Even though there has been some improvement in loan defaults recently, the overall ratios are still exceedingly high, and reality is sinking in. As short-term fixes wear off, borrowers will need longer-term restructuring solutions in order to preserve and protect their properties until the economy recovers. Many borrowers had substantial market equity in properties that were performing well before disaster struck. If these borrowers strongly believe their properties will recover, and if they have the resources to work with the lender, they most certainly will. Sadly, many other properties are likely to be foreclosed, especially those with commercial mortgage-backed securities loans. Vulture investors are already poised to feast.
Not for the faint of heart
A restructuring is a balancing act between the borrower and lender. Much depends on the type of lender, and much depends on the borrower’s credibility and relationship with the lender. For the lender, the choice is between a loan modification and their best alternative to a negotiated agreement, which is typically foreclosure or sale of the note. So, to be successful, the borrower must come to the table quickly with a credible plan and proposal, in order to convince the lender that it will be better off restructuring rather than foreclosing.
Some lenders will force the issue by exercising their default remedies immediately, rather than letting the situation fester. Those remedies span from a simple declaration of default to initiation of foreclosure proceedings, enforcement of cash management agreements such as a lock box, and in some cases appointment of a third-party receiver to protect the lender’s collateral. Other investors such as mezzanine lenders, preferred equity or b-note holders can greatly complicate matters by enforcing their rights and remedies. Further, banks are subject to regulatory considerations, and CMBS servicers are bound by their fiduciary obligations to bondholders. A complex restructuring needs to accommodate all of these stakeholders.
A simple restructuring may not involve much more than extending the original forbearance arrangement with the senior lender. This may be possible for properties with low leverage, or those expected to recover faster, such as apartments buildings. But it’s tougher for many properties where the future recovery is far less certain. And worse, matters may be complicated by the lender’s requirement to re-appraise the property, which can be a major wild card in the current market given the dearth of comparable sale transactions.

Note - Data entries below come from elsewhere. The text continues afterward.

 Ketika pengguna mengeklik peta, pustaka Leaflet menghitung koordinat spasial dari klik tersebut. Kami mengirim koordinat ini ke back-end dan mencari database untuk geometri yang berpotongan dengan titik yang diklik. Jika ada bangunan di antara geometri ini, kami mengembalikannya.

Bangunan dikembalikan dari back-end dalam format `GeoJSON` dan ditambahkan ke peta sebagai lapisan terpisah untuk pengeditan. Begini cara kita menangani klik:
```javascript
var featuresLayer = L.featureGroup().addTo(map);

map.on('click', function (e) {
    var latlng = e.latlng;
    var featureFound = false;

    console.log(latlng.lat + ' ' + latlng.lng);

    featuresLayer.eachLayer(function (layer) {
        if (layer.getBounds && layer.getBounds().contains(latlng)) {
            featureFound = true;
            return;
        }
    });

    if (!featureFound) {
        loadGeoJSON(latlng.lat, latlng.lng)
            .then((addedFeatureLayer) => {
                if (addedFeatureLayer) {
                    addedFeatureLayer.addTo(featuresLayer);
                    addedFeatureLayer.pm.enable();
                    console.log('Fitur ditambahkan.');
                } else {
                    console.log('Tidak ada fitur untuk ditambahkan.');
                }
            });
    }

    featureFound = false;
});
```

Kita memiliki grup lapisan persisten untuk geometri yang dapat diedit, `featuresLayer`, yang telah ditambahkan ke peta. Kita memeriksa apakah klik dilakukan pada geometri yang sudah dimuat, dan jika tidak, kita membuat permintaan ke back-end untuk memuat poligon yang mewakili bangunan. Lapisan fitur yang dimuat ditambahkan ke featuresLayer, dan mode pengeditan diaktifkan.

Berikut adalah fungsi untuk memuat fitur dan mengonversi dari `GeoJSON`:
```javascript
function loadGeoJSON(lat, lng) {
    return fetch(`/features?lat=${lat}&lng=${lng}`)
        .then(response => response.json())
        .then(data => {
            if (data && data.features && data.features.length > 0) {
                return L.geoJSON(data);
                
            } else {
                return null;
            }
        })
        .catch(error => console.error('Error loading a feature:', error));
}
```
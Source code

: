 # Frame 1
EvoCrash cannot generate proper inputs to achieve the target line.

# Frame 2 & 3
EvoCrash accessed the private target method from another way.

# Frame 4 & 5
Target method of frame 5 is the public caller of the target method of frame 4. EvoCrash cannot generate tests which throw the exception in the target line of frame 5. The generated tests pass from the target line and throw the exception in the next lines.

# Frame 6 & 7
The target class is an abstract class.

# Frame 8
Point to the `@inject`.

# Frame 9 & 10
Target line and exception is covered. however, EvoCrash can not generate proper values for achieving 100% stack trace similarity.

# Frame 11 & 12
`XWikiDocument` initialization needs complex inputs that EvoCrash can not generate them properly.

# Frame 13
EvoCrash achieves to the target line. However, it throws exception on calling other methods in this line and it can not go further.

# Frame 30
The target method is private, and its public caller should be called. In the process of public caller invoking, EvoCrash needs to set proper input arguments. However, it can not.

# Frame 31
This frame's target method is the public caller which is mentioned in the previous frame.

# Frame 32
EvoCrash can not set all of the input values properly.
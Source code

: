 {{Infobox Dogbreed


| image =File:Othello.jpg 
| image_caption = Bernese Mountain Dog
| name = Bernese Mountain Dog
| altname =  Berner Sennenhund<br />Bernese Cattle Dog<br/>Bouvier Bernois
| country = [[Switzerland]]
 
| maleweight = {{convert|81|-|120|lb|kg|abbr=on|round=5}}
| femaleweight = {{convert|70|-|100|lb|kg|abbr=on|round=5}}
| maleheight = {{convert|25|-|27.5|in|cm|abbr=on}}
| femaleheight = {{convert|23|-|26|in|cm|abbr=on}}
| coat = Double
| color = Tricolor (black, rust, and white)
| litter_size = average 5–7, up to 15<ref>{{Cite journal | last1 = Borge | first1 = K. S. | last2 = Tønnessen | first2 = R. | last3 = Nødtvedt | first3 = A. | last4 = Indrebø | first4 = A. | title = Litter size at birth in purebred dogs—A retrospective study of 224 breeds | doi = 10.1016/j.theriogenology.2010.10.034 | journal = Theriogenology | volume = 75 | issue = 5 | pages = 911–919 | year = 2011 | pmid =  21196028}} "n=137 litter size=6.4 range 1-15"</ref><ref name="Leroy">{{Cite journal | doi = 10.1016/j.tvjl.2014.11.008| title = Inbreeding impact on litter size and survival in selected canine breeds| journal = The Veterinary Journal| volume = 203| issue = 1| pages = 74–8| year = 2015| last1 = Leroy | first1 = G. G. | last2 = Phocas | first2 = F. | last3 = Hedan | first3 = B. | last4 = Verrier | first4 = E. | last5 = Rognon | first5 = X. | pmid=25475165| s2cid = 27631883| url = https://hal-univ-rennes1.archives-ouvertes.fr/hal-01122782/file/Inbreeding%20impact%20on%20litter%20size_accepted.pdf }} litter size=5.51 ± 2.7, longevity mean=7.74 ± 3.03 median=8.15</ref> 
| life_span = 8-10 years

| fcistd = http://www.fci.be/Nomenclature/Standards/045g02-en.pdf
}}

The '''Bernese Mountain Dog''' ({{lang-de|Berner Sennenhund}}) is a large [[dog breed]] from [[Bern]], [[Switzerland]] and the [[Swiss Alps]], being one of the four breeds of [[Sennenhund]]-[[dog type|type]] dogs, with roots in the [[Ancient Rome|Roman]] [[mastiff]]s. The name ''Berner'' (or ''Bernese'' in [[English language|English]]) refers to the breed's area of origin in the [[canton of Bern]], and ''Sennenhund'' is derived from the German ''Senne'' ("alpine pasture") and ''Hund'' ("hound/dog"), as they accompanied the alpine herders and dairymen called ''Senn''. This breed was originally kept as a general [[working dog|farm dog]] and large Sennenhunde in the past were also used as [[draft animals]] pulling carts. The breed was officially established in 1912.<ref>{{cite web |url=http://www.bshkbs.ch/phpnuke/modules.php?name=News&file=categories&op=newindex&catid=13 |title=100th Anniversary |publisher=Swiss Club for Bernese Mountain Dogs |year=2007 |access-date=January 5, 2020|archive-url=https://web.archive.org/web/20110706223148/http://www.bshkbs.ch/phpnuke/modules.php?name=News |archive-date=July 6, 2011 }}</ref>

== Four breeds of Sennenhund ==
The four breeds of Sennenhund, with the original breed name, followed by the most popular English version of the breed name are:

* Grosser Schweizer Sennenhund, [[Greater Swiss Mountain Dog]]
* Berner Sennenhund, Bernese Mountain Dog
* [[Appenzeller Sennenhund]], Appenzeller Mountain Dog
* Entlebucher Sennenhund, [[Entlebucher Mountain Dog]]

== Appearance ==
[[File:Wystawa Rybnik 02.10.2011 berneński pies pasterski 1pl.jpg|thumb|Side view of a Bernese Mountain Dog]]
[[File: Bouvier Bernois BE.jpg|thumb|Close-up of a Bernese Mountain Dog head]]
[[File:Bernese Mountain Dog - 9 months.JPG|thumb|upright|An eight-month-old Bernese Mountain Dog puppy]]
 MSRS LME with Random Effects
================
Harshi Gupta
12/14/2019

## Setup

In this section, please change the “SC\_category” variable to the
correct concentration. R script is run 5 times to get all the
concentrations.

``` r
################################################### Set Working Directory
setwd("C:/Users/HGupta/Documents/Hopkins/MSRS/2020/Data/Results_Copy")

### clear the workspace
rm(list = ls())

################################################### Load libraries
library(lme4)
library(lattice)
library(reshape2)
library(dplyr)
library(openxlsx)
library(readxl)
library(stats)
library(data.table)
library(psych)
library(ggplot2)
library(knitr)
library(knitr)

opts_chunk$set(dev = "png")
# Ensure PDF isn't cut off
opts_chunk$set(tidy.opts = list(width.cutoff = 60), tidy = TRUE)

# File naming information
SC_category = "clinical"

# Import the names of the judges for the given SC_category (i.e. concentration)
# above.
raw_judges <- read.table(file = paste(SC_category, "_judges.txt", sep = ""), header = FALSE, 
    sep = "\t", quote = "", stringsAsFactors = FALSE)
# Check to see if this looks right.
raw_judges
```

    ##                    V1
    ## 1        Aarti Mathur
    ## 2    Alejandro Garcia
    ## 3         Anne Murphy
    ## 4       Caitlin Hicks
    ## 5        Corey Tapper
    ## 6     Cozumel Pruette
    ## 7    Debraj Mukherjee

A loan restructuring for a more deeply distressed asset can take many forms, from a modification to the payment waterfall to more complex solutions. Virtually without exception, a meaningful additional contribution of cash or collateral will be required. The new cash infusion may be used for debt reduction, and/or reserves to cover future deficiencies and project costs that are expected to preserve or enhance property value. If these funds come from third parties, the borrower will likely face dilution of its equity ownership unless it also contributes capital side by side with the new investor.
In trouble? Get help!
Negotiating a restructuring is inherently very stressful and can sometimes lead borrowers to behave irrationally and make mistakes, especially early in the process. Potential exposure under loan guarantees will also be a pressure point. For that reason, it is vital to employ experienced advisors, do a careful situation assessment, examine all available, practical options, and develop a credible proposal.
Jay Maddox is principal of Capital Markets at Avison Young.